I have several more queries to the network device but they have different fields depending on the request.

i have seen the convert filter but that would mean everytime a new request is needed to obtain a different metric I would have to add to the mutate list.

is this the information you are asking please.

logstash -e 'input { tcp { port => 8929 codec => json } } output { stdout { codec => rubydebug } elasticsearch { hosts => ["elasticsearch:9200"] } }'

Hi @magnusbaeck

So I was able to change my python code and now I am able to get the correct format to logstash as below.

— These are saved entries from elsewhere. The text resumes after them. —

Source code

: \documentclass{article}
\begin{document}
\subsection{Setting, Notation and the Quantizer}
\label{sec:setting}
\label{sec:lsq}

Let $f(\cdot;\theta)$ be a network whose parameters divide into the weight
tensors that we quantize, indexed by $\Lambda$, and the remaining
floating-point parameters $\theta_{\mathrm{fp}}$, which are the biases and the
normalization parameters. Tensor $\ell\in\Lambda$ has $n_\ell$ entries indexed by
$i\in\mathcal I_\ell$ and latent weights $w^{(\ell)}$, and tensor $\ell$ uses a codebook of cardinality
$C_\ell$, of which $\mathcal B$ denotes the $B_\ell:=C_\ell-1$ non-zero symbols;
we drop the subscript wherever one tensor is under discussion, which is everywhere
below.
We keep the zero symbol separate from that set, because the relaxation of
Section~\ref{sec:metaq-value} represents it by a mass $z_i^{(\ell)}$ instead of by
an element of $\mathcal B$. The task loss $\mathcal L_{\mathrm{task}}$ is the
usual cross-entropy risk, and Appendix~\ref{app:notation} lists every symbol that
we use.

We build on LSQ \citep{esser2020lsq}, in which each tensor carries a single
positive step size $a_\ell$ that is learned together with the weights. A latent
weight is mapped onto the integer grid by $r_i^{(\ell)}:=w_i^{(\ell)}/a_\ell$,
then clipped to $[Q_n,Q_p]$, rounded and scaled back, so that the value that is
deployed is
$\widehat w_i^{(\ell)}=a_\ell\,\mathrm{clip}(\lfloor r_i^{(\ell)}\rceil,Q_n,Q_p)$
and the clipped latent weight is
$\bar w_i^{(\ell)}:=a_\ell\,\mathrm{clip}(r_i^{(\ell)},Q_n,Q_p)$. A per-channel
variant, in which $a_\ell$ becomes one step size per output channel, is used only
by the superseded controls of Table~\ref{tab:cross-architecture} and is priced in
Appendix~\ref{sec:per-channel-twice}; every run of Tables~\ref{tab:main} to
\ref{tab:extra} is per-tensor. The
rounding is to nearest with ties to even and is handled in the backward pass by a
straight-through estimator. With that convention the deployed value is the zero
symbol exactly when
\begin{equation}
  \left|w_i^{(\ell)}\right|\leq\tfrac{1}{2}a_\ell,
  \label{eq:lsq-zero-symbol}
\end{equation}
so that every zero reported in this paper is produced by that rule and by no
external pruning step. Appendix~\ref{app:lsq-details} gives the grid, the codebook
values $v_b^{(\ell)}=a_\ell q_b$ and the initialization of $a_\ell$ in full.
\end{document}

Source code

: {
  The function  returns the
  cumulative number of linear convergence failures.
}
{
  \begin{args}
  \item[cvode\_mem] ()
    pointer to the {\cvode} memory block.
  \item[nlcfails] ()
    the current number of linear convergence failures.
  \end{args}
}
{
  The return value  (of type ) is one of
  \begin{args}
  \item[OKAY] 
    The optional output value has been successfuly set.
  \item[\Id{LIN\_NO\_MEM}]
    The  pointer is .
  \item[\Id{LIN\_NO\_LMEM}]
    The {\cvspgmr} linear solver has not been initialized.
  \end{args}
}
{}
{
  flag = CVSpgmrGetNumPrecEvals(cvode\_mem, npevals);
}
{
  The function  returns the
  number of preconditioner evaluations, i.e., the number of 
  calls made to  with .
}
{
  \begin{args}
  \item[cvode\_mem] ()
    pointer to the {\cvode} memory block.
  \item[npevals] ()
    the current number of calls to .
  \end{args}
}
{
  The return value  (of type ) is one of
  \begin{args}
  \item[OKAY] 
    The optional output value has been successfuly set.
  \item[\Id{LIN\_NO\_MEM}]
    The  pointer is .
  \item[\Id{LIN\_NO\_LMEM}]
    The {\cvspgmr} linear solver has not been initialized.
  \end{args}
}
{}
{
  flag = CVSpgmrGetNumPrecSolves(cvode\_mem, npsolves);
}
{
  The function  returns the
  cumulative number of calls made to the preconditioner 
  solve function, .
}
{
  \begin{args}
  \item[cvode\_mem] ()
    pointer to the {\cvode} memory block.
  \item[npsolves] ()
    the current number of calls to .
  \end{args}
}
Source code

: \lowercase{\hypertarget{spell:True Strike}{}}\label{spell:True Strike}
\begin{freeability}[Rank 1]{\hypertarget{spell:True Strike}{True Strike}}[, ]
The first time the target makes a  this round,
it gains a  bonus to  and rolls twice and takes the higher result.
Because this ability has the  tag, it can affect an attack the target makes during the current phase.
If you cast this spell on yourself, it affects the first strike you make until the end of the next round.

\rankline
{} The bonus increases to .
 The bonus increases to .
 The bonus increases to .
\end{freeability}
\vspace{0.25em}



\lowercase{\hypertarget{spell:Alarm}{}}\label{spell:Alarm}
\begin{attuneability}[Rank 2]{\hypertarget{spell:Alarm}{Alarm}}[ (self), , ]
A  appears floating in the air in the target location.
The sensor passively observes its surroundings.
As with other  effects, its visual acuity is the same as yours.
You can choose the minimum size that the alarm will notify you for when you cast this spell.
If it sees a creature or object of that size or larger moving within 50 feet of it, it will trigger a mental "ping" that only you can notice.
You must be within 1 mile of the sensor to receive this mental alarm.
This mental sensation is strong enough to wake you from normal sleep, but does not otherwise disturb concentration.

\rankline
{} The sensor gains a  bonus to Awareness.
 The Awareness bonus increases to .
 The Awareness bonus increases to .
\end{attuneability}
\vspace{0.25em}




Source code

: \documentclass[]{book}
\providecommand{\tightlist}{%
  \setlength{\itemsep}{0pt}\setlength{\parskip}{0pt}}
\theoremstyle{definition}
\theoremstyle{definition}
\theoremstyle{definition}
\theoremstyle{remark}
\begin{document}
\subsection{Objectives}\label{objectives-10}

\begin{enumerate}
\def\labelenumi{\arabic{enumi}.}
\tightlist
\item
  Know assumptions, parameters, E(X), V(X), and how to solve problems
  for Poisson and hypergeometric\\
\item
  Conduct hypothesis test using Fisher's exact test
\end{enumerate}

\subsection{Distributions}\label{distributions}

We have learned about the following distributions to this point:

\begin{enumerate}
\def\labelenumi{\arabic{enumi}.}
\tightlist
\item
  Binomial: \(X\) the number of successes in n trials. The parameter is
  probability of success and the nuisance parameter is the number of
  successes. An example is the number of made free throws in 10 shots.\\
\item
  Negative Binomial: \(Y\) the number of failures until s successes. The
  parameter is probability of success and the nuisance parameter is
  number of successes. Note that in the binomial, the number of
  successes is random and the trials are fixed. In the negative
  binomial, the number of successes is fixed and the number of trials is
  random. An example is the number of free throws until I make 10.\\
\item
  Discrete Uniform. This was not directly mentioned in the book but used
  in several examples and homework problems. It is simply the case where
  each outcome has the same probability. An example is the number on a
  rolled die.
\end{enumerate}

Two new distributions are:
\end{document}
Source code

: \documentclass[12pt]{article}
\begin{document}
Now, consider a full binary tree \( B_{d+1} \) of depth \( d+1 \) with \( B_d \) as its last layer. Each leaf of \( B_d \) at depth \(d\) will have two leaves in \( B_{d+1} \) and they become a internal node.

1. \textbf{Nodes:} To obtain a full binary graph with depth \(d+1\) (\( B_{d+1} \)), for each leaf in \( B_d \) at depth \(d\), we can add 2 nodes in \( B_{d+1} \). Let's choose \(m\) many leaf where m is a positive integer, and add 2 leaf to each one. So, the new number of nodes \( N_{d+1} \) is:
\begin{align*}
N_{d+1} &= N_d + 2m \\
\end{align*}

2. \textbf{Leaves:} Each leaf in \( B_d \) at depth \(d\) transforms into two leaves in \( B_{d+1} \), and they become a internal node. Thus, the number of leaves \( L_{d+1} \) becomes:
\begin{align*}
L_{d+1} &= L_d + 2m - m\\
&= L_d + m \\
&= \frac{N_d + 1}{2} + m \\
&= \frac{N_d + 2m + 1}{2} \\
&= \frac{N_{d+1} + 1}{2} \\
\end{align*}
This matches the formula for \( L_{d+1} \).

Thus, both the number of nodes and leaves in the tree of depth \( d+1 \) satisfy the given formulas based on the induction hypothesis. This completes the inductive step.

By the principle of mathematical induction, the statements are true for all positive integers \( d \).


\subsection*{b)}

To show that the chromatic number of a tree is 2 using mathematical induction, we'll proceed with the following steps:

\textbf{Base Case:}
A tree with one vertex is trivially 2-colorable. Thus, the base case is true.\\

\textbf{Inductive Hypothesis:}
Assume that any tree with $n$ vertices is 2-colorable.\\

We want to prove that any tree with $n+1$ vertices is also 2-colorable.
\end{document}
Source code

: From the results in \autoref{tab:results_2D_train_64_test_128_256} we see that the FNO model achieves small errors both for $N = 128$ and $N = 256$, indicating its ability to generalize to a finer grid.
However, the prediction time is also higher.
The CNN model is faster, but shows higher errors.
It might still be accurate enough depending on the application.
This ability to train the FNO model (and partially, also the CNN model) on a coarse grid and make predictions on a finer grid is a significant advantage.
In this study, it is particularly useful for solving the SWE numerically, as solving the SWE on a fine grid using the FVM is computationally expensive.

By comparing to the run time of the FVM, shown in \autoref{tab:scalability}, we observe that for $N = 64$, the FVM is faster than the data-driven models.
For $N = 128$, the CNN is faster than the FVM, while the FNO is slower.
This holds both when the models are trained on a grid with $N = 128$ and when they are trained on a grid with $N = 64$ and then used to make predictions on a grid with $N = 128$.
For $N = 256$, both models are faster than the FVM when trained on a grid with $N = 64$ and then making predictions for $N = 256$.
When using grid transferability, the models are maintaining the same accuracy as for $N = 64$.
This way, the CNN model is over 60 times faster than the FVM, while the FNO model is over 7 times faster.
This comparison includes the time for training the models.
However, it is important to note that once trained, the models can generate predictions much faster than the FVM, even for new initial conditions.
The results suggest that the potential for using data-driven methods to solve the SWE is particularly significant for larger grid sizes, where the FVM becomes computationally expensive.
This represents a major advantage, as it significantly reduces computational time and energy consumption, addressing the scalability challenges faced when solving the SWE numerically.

"dn" => "topology/pod-1/node-104/sys/phys-[eth1/50]/CDeqptEgrTotal5min",
"pktsRateMax" => 1205.018638,
"pktsThr" => "",
"bytesPer" => 10756099,
"pktsBase" => 0,
"lastCollOffset" => 89,
"pktsRate" => 378.269663,
"pktsRateTtl" => 3273.350803,
"host" => "172.17.0.1",
"utilTr" => 0,
"bytesBase" => 0,
"pktsMax" => 13254,
"bytesRate" => 120855.044944,
"pktsTrBase" => 109753,
"pktsRateThr" => "",
"pktsRateLast" => 293.921547,
"bytesRateMax" => 266937.539776,
"utilMax" => 0,
"bytesRateTrBase" => 117536.084041,
"childAction" => "",
"repIntvStart" => "2018-03-15T00:14:59.149+00:00",
"utilTtl" => 0,
"bytesThr" => "",
"pktsRateSpct" => 0,
"utilSpct" => 0,
"port" => 46276,
"bytesRateMin" => 73629.333333,
"bytesRateAvg" => 117592.229267,
"utilThr" => "",
"repIntvEnd" => "2018-03-15T00:16:28.149+00:00",
"status" => "",
"pktsSpct" => 0,
"bytesMax" => 2936046,
"utilLast" => 0,
"pktsCum" => 2710526109,
"bytesRateTr" => 0.0,
"bytesRateThr" => "",
"pktsMin" => 1780,
"pktsAvg" => 3740,
"bytesSpct" => 0,
"utilAvg" => 0,
"utilMin" => 0,
"@version" => "1",
"pktsLast" => 2645,
"bytesRateLast" => 110107.567508,
"bytesMin" => 662664,
"bytesAvg" => 1195122,
"class_name" => "eqptEgrTotal5min",
"utilTrBase" => 0,
"pktsRateTrBase" => 356.18968,
"bytesRateTtl" => 1058330.063403,
"pktsTr" => 0,
"bytesRateSpct" => 0,
"bytesLast" => 990858,
"bytesTr" => 0,
"cnt" => 9,
"bytesCum" => 1243041497122,
"pktsPer" => 33666,
"pktsRateTr" => 0.0,
"@timestamp" => 2018-03-15T00:16:36.335Z,
"pktsRateAvg" => 363.705645,
"pktsRateMin" => 197.777778,
"bytesTrBase" => 35817490
}

However when i re-index in kibana it does not seem to reflect this and still shows as string.

Look like i had to kill both kibana and elasticsearch docker instances and re run them again. So look like it is working now.

This topic was automatically closed 28 days after the last reply. New replies are no longer allowed.